BaTiO3/Fe2O3/MoS2/Ti photoanode for visible light responsive photocatalytic fuel cell degradation of rhodamine B and electricity generation

Abstract

In order to improve the performance of visible light-responsive photocatalytic fuel cell (PFC), BaTiO3/Fe2O3/MoS2/Ti photoanode was prepared by a secondary hydrothermal and silica sol drop-coating method in this study, and assembled with Cu cathode to construct PFC. The composition, morphology, surface elements and chemical states, light absorption characteristics, rhodamine B degradation, electrochemical performance and stability of 10 % BaTiO3/Fe2O3/MoS2/Ti photoanode were studied. The rhodamine B degradation rate, maximum photocurrent density, and maximum power density of the PFC with 10 % BaTiO3/Fe2O3/MoS2/Ti photoanode are 94.23 %, 0.20 mA•cm−2 and 10.46 μW·cm−2, respectively.
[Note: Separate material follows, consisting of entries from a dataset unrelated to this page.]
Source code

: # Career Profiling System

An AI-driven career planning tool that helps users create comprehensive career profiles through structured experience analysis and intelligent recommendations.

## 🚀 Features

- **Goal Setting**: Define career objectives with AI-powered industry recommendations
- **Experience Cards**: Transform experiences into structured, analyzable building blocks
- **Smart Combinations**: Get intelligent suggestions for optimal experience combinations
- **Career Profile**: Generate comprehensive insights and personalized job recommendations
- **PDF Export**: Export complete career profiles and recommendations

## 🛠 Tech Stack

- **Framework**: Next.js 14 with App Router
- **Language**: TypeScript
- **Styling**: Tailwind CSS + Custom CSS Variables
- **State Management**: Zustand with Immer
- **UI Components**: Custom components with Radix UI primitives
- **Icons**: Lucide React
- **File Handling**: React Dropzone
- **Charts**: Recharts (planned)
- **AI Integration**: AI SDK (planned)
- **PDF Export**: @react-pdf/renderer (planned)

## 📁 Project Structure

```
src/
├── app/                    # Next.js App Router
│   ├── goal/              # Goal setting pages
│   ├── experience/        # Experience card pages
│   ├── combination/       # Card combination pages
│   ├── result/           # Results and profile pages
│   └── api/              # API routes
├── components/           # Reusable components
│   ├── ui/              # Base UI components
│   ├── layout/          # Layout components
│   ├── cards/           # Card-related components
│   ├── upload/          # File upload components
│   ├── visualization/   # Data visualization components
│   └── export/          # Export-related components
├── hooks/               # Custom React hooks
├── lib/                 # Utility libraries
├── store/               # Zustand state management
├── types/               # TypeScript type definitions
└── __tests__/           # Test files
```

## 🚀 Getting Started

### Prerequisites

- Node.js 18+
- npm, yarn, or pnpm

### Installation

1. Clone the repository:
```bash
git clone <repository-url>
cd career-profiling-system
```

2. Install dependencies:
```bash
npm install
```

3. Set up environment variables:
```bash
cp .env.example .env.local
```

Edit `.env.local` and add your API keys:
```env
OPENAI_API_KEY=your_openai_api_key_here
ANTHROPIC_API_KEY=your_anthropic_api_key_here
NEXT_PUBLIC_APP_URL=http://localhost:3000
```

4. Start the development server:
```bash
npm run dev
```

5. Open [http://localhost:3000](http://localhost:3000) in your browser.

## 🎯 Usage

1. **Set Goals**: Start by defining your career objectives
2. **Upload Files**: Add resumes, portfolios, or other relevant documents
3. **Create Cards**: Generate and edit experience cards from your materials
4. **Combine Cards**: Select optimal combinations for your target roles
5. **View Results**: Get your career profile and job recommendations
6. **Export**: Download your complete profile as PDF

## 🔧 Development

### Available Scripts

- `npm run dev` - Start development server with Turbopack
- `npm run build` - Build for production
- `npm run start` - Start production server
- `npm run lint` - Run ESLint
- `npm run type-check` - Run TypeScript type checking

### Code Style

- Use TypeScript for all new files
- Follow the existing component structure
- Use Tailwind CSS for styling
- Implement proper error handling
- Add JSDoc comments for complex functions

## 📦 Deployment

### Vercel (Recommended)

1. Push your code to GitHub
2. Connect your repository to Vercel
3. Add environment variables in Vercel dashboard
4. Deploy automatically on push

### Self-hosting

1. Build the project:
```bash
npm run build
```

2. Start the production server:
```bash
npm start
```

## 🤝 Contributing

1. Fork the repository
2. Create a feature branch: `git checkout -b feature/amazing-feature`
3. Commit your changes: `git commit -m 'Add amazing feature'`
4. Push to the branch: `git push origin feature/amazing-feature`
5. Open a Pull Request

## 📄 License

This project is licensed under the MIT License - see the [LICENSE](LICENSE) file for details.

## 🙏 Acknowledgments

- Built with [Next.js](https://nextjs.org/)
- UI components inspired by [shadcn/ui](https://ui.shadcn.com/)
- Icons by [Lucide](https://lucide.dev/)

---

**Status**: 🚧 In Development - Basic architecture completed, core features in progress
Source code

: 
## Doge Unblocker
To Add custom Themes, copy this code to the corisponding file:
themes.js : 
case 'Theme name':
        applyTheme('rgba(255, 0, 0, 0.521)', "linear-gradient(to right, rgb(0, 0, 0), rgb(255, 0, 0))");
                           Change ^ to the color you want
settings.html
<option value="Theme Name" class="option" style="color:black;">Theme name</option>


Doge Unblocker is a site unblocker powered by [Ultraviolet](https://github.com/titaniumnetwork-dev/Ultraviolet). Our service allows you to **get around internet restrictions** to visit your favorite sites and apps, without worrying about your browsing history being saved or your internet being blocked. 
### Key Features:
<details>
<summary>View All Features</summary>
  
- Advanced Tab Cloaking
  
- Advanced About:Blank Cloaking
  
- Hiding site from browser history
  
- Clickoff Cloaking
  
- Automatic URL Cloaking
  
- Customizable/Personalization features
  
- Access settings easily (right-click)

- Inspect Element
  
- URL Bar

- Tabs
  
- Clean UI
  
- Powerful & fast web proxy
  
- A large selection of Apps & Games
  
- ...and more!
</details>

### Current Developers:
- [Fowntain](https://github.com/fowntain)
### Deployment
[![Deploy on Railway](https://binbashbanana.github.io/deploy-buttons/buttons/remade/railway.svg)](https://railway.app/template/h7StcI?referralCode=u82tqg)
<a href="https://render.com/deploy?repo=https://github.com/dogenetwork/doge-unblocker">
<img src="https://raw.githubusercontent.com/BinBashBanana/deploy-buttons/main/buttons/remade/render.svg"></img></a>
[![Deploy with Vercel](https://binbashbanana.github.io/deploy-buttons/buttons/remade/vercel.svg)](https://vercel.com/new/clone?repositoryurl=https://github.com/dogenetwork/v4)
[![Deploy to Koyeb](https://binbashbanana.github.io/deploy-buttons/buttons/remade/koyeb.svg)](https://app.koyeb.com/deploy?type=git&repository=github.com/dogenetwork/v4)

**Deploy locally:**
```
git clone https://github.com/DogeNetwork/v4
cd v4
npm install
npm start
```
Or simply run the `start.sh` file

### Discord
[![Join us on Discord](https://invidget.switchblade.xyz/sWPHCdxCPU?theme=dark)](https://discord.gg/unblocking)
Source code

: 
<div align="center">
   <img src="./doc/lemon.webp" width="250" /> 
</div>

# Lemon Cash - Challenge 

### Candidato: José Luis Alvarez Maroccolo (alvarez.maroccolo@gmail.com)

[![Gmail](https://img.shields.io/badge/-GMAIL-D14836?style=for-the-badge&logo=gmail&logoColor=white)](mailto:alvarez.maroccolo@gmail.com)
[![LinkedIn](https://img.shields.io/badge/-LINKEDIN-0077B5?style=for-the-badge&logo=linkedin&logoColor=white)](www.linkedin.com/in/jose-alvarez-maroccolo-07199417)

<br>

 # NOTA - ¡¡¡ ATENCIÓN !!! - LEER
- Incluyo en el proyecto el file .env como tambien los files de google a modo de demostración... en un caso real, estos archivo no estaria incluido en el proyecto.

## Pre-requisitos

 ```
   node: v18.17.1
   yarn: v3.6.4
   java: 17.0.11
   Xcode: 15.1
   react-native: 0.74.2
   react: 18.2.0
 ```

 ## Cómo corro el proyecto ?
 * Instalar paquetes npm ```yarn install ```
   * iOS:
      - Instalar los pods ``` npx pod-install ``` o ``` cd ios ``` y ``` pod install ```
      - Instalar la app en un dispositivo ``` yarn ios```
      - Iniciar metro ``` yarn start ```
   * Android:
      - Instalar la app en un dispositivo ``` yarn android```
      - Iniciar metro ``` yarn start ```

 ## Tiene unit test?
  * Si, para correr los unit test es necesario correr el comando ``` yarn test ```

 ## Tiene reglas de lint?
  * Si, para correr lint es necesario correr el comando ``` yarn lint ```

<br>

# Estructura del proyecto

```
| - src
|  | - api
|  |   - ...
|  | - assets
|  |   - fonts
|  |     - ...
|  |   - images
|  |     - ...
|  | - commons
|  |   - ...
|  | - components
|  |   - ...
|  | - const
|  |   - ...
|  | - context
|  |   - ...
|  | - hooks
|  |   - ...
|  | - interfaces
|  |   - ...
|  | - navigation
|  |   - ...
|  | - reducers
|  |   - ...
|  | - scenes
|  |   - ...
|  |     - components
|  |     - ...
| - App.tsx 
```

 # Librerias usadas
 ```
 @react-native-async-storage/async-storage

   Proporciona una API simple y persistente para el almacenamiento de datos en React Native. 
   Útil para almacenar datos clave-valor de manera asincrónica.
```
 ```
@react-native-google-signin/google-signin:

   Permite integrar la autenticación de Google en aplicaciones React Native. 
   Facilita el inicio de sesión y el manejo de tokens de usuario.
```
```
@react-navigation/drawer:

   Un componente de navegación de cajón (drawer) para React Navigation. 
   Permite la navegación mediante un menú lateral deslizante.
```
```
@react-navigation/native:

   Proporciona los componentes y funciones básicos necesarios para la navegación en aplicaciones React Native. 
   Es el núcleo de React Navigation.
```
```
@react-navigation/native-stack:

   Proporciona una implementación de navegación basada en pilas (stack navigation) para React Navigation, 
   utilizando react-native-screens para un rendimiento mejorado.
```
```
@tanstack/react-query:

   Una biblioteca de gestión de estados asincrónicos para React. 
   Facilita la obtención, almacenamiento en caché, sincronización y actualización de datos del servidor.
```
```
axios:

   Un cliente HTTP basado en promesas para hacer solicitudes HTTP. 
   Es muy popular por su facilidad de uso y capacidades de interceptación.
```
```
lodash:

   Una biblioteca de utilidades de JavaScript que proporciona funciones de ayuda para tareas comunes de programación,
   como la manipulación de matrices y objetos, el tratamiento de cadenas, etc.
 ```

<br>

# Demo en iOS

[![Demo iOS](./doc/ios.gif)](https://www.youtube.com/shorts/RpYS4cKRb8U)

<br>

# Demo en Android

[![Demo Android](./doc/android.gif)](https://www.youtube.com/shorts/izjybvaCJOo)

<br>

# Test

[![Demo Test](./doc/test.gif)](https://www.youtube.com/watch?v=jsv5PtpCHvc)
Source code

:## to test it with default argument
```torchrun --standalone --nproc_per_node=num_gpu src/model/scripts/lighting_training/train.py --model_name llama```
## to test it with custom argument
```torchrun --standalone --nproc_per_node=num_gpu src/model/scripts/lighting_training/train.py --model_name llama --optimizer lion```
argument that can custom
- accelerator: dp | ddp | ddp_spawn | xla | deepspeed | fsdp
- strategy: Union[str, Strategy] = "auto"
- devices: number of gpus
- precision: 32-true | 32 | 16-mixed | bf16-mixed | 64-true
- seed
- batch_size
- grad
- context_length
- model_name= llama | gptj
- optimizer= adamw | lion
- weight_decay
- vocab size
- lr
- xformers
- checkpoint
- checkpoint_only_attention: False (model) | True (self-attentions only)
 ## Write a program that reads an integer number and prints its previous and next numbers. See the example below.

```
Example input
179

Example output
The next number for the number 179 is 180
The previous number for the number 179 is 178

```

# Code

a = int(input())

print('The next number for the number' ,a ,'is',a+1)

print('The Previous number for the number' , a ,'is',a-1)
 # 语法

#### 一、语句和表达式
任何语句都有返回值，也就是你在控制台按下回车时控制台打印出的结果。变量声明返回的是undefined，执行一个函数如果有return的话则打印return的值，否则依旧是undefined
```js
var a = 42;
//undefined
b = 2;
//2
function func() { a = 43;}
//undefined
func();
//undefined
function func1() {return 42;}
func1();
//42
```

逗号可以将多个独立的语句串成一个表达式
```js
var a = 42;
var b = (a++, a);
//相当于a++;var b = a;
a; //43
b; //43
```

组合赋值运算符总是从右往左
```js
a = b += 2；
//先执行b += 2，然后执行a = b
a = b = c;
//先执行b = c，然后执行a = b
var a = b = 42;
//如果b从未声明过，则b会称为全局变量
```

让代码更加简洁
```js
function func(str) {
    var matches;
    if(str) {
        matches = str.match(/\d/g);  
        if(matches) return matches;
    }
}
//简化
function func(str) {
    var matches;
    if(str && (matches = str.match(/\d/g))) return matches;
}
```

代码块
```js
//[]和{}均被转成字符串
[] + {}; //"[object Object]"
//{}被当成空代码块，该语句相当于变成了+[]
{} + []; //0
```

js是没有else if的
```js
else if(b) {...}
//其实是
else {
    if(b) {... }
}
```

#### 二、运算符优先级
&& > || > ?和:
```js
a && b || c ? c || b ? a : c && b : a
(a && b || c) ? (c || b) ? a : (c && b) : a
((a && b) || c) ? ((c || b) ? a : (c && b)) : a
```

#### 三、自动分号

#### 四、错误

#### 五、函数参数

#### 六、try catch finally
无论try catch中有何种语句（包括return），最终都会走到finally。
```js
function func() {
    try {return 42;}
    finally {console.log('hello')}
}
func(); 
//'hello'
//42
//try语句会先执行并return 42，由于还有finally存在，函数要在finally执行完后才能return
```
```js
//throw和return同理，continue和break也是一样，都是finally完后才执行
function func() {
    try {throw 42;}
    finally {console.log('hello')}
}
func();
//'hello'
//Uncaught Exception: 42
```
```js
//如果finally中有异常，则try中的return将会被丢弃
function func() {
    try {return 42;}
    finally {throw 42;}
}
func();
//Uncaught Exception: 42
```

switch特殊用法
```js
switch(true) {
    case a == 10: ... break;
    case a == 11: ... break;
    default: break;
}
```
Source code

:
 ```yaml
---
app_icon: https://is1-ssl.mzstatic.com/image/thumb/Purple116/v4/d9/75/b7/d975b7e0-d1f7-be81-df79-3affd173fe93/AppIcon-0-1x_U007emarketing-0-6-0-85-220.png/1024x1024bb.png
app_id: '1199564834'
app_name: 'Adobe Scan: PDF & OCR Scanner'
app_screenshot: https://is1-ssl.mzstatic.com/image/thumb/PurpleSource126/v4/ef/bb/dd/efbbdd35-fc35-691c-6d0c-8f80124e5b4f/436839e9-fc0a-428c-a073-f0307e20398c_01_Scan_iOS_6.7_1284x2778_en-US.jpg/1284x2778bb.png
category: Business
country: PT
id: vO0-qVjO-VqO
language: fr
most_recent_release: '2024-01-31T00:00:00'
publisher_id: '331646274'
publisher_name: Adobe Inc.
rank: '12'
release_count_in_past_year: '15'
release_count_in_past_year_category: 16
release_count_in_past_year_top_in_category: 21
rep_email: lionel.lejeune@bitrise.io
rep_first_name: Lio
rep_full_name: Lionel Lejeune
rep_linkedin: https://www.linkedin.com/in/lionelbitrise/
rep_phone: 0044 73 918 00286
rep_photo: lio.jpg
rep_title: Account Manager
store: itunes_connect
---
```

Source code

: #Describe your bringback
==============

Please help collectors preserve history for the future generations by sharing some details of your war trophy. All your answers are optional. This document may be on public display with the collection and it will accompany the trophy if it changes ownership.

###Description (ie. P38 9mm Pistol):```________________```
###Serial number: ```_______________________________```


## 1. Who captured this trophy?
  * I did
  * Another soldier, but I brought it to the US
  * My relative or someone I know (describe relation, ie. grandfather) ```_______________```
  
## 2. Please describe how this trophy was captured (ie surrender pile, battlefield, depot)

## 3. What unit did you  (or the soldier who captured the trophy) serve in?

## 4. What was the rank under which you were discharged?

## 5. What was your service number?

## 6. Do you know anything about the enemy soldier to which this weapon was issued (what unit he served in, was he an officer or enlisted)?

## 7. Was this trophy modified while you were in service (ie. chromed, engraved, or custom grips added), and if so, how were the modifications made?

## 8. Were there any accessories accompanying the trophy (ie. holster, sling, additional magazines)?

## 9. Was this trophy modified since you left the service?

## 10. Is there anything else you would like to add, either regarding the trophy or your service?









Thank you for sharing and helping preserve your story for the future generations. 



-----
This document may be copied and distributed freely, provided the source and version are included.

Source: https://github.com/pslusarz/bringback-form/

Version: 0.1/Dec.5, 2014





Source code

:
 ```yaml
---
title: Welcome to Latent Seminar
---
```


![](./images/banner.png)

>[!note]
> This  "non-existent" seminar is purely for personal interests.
The excellent performance of the PFC is due to the internal electric field formed by the spontaneous polarization of the ferroelectric BaTiO3, which significantly promotes the charge transfer between MoS2 and Fe2O3, and realizes the spatial separation of photogenerated electrons and holes, thereby reducing the recombination of e−-h+ pairs and ultimately improving the photoelectricity and photocatalytic performance. This study provides an important reference for ferroelectric materials to promote the separation of photogenerated carriers in visible light responsive PFC.